Source data =
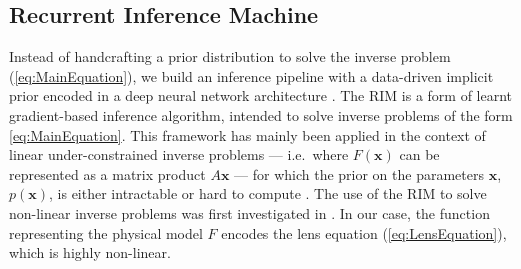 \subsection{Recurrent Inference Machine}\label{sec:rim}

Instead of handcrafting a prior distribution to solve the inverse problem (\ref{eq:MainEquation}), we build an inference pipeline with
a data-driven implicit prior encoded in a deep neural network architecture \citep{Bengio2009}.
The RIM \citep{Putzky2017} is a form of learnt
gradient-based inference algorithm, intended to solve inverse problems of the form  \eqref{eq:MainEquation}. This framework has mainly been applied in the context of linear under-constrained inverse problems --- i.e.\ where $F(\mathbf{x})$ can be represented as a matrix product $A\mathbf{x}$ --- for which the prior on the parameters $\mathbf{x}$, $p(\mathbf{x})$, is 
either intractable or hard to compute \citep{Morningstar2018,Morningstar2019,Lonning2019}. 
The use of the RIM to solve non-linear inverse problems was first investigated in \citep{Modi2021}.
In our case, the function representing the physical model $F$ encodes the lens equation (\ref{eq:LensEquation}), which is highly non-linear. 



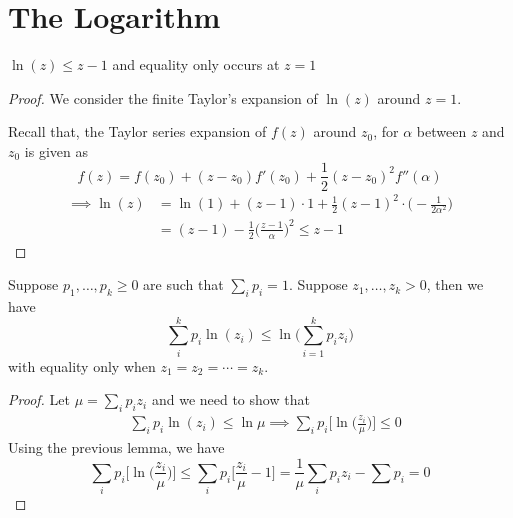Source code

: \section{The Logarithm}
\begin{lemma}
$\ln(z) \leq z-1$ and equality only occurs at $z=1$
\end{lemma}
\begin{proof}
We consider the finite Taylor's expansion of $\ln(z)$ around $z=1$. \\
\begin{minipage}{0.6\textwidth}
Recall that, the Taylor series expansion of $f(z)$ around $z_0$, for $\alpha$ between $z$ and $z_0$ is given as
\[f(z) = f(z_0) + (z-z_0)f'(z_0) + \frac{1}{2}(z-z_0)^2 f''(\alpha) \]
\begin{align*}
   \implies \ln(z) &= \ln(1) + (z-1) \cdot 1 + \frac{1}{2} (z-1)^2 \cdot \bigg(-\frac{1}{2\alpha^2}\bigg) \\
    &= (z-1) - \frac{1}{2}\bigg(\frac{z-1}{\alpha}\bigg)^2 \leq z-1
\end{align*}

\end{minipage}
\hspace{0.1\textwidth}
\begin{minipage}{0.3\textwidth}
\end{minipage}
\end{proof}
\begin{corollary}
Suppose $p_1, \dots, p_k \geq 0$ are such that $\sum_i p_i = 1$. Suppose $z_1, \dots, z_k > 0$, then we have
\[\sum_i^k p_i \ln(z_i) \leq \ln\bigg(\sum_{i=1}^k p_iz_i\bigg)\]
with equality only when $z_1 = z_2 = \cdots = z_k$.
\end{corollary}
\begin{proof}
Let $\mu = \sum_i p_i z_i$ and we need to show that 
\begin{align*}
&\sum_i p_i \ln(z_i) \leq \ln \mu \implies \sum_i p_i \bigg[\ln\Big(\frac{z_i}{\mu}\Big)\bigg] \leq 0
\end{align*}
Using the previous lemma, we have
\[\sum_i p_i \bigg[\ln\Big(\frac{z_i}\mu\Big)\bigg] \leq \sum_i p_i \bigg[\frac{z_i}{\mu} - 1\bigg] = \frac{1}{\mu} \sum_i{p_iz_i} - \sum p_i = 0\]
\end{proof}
...
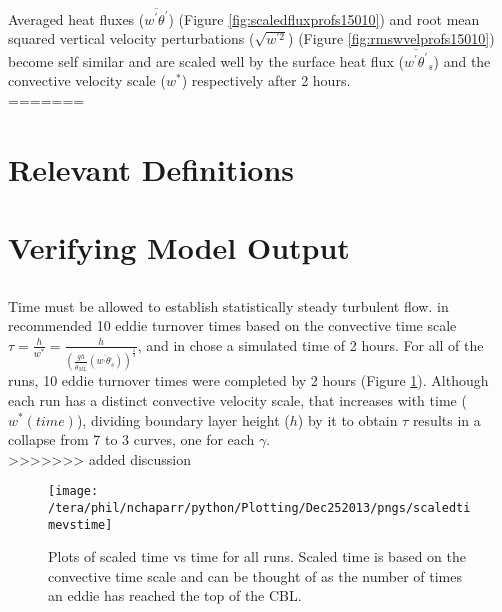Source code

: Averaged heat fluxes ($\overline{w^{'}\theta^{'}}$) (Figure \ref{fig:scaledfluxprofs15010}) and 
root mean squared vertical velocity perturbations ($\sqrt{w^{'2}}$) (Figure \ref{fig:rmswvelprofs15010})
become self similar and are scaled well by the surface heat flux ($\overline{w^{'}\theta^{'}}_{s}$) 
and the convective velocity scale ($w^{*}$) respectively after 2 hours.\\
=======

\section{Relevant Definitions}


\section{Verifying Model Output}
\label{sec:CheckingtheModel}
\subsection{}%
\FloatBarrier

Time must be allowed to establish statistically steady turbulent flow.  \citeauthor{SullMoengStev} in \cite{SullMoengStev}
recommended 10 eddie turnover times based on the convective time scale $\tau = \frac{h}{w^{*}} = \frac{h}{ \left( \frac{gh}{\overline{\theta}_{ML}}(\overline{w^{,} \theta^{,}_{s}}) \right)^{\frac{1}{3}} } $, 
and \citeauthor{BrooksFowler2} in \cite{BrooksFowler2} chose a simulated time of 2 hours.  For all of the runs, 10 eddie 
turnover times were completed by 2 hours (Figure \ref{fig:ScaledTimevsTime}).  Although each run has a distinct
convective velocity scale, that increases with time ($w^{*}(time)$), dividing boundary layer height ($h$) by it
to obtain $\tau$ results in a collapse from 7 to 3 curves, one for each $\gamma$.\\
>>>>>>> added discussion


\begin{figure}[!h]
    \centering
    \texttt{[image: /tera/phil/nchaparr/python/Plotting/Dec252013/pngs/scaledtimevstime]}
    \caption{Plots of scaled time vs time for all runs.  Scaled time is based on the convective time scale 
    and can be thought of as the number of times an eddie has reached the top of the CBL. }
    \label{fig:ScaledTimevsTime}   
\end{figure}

Task goal = From the records above, copy each line that contains the word "MainEquation".

Result =
Instead of handcrafting a prior distribution to solve the inverse problem (\ref{eq:MainEquation}), we build an inference pipeline with
gradient-based inference algorithm, intended to solve inverse problems of the form  \eqref{eq:MainEquation}. This framework has mainly been applied in the context of linear under-constrained inverse problems --- i.e.\ where $F(\mathbf{x})$ can be represented as a matrix product $A\mathbf{x}$ --- for which the prior on the parameters $\mathbf{x}$, $p(\mathbf{x})$, is 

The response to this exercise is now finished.